Wherever ERIC has been renounced, similar troubles persist. After withdrawing from ERIC, the state of Alabama has scrambled to replace its data collation capacity. Its answer, the Alabama Voter Integrity Database (AVID), is now burdened with attempting to essentially replicate the same functions while saddled with innumerable weaknesses, as experts have noted: far more haphazard access to data, inadequate security measures and the absence of an established software infrastructure. This month, AVID partnered with Kentucky to compare rolls for accuracy — precisely the role ERIC had already served. Virginia, West Virginia, Ohio, Georgia, and others had already found themselves obliged to enter similar information sharing agreements.
Electoral officials in several other states are also left with the same unenviable task: finding some substitute for ERIC’s prolific capabilities, in hopes of stemming the function losses resulting from the self-inflicted wound of its abandonment. In fact, previously unreleased documents obtained by American Oversight and reviewed by Truthout shed light on the Virginia Department of Elections’s efforts, still ongoing, to construct a makeshift ERIC surrogate in their state. The internal communications from department commissioners, which were sent in June 2023, a month after the state’s withdrawal, offered a look at the department’s hiring needs — namely, software developers for database work — and their high-level project planning for an ERIC substitute program, which, officials remarked, demanded a considerable “scope and level of effort” and a “high workload.”

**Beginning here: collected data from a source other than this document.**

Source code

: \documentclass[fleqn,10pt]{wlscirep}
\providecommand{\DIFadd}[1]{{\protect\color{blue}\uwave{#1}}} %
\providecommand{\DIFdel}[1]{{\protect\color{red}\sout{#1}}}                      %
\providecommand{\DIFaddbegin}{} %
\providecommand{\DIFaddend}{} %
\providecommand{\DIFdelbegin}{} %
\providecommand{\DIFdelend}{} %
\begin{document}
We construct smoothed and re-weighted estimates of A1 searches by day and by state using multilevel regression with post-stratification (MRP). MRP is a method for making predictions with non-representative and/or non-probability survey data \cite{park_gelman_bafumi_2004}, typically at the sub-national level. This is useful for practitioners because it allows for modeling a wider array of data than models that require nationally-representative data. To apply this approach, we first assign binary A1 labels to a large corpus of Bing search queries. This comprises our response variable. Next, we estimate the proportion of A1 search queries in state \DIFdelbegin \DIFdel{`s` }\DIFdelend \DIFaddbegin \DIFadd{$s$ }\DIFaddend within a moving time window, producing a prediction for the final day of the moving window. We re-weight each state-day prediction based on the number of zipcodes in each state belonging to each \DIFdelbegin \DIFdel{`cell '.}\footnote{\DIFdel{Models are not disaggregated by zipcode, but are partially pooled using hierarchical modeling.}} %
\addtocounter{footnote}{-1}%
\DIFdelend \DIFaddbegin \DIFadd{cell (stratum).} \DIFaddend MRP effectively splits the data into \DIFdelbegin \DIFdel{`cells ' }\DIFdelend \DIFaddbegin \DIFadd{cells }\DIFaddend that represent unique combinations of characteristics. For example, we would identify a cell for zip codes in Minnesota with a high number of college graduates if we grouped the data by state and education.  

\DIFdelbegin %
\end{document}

Virginia is not alone in the monumental task; once again, the other states that have abandoned ERIC have the same difficulties on their hands. In what could well prove the most consequential system transition yet, this week, Texas Secretary of State Jane Nelson told KHOU 11 that her state is “very close to having a replacement. We are doing everything that ERIC did. We’re just doing it in many different ways.”
Nelson promised, “This upcoming election will be the most secure election Texas has ever had.”
Muddying the Waters
Whether or not the Brandtjen suit has any impact on Wisconsin’s ERIC membership — a very unlikely prospect — now that election season is coming to a head, the loss of ERIC may be keenly felt in swing states. The undue challenges and potentially illegitimate roll purges that have been conducted in ERIC’s absence will produce disenfranchisement that most heavily affects marginalized voters, students, and other groups — many of them likely to vote against Republican candidates.
The right knows this. Whether by actively stealing the chance to vote from eligible people on the rolls, by making the voting process more obstacle-ridden and inefficient, or by tarnishing the public confidence in the process to delegitimize electoral results they dislike, the overarching ambition of these vast, nationwide efforts is anti-democratic disenfranchisement. Just how deep a wound the loss of ERIC and other right-wing malfeasance might inflict on democratic processes this November remains to be seen.